Secondo Natalino Bartolomasi, storico della valle, il toponimo Losa rimanda a caratteri megalitici: forse in quella località, in epoca assai remota, fu eretta un’imponente lastra di pietra per consacrare il sito al culto della divinità; è probabile che i Romani abbiano poi costruito un tempietto in seguito trasformato in luogo di culto cristiano.

Secondo la tradizione i benedettini della Novalesa fin dal IX secolo vi costruirono una Cappella dedicandola alla Madonna, chiamata da allora in poi “Madonna della Losa”, svolgendo vita monastica di lavoro e preghiera e vi dimorarono per quasi 156 anni, successivamente ai quali l’abbandonarono a causa dalle invasioni saracene.

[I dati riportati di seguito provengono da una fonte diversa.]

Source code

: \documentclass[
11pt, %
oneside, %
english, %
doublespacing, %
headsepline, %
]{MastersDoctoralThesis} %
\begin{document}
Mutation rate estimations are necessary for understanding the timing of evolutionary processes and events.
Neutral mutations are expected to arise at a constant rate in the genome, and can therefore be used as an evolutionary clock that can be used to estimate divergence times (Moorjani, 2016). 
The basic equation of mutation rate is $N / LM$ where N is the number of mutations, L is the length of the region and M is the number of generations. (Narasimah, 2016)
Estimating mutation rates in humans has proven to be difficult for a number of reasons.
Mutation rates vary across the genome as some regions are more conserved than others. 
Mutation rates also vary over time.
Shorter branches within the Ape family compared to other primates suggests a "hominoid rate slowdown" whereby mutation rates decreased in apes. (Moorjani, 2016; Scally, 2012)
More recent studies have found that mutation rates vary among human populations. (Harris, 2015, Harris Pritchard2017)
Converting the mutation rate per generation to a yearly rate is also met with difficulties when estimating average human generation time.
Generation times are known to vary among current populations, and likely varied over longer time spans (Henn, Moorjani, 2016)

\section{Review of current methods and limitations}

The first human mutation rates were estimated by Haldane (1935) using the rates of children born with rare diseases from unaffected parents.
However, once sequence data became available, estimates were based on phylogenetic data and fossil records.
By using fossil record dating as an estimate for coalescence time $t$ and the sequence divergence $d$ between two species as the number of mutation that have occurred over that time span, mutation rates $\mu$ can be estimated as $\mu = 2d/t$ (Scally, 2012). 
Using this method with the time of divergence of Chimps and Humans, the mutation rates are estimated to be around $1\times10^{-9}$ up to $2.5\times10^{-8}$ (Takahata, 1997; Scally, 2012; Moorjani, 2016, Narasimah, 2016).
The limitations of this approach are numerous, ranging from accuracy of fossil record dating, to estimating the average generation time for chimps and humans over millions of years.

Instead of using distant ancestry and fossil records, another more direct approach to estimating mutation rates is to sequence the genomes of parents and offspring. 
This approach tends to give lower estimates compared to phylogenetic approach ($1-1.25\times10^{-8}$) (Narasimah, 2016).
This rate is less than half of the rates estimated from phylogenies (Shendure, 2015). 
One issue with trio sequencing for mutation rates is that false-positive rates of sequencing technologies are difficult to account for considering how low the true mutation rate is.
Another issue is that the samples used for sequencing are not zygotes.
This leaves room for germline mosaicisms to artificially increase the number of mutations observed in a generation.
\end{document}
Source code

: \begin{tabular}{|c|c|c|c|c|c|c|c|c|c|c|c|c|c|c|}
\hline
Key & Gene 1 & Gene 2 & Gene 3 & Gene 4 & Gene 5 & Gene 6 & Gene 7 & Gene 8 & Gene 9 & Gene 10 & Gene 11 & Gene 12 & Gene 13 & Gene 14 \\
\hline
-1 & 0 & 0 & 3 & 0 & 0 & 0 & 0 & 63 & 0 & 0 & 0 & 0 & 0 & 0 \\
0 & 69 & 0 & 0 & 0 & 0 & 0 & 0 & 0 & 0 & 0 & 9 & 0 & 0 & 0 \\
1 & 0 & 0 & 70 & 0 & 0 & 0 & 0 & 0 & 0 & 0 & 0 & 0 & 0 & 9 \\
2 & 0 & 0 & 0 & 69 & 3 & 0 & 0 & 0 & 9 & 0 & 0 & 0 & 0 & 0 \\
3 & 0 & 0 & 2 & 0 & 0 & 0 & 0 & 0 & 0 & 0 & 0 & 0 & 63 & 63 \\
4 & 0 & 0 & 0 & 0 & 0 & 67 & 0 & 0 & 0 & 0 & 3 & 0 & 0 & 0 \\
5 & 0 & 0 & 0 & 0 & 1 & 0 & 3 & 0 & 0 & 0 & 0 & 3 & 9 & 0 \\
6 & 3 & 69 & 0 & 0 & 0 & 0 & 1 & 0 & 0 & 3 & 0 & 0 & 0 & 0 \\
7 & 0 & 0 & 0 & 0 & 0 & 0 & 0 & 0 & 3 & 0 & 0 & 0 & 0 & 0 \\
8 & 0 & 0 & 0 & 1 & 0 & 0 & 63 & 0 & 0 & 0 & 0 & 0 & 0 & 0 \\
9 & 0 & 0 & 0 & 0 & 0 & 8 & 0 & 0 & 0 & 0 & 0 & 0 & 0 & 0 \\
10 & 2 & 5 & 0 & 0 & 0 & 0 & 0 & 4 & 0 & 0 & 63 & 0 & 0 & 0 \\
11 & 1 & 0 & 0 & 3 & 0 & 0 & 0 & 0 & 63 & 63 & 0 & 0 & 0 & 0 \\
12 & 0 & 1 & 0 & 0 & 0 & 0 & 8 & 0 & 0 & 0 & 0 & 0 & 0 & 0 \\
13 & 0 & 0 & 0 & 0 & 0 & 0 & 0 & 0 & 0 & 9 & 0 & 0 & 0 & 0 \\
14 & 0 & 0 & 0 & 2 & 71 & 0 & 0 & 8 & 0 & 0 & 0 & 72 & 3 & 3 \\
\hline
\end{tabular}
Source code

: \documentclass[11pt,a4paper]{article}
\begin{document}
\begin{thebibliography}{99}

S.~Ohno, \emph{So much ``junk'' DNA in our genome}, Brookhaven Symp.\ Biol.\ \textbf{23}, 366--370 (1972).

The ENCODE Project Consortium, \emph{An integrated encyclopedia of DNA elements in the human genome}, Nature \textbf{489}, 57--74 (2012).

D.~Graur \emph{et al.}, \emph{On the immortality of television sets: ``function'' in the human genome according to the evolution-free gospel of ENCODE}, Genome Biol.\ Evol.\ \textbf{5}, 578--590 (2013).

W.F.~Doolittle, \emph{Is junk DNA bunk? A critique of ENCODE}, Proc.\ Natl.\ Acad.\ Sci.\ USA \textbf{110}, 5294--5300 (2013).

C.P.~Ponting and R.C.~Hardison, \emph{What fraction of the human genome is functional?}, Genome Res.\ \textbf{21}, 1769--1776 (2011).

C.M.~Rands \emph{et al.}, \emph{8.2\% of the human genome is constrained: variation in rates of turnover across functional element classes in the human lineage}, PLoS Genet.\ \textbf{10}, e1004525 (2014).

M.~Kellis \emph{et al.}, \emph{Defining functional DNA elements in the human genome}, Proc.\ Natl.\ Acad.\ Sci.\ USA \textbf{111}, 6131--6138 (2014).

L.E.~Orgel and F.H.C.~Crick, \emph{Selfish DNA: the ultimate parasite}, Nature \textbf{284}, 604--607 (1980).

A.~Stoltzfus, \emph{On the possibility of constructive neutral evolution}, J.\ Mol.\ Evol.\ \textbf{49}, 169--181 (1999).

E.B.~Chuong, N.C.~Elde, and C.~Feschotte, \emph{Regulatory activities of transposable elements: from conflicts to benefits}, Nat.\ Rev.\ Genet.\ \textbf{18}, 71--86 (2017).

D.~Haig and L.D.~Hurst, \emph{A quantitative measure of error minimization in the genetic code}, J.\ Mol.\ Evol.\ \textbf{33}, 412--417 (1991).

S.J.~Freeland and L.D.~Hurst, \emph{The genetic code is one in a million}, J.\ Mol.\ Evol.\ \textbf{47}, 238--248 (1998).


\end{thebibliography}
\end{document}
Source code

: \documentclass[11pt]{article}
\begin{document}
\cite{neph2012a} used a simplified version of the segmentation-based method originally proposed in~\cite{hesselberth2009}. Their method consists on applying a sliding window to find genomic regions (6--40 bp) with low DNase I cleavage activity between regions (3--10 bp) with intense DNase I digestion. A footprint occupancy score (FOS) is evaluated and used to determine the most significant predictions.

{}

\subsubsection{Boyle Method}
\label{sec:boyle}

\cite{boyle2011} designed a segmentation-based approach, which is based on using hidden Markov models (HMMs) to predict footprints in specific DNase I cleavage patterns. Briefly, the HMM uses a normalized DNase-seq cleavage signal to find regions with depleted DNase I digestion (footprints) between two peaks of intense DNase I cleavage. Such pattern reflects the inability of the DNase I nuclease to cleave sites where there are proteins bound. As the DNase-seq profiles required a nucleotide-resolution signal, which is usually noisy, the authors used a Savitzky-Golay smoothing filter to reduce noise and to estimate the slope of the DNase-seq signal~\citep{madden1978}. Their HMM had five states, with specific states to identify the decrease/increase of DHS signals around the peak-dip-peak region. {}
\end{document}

Verso il 1000 la montagna della Losa e la Cappella vennero incamerate nei feudi della Marchesa Adelaide, che la donò alla cattedrale di San Giovanni Battista di Torino; poi, verso il 1189, un gruppo di certosini, fuggiti dalla Francia a causa delle persecuzioni religiose, si stabilì alla Losa e vi fondò il proprio convento.

I documenti attestano nel 1189 una donazione di Tommaso I di Savoia Moriana ad un gruppo di monaci della chiesa di Santa Maria in località Losa e nel 1191 un’altra donazione di Tommaso I specifica che i monaci sono certosini.

Trascorsi pochi anni dalla fondazione, in quel luogo lontano dalla città e apparentemente dotato di sufficiente tranquillità, iniziarono a manifestarsi alcune difficoltà: nel 1197 i certosini lamentarono infatti l’eccessiva irrequietezza dei laici, riferendosi probabilmente agli abitanti della città di Susa o a quelli delle borgate vicine alla Losa, i quali avrebbero disturbato i monaci dalle loro attività contemplative.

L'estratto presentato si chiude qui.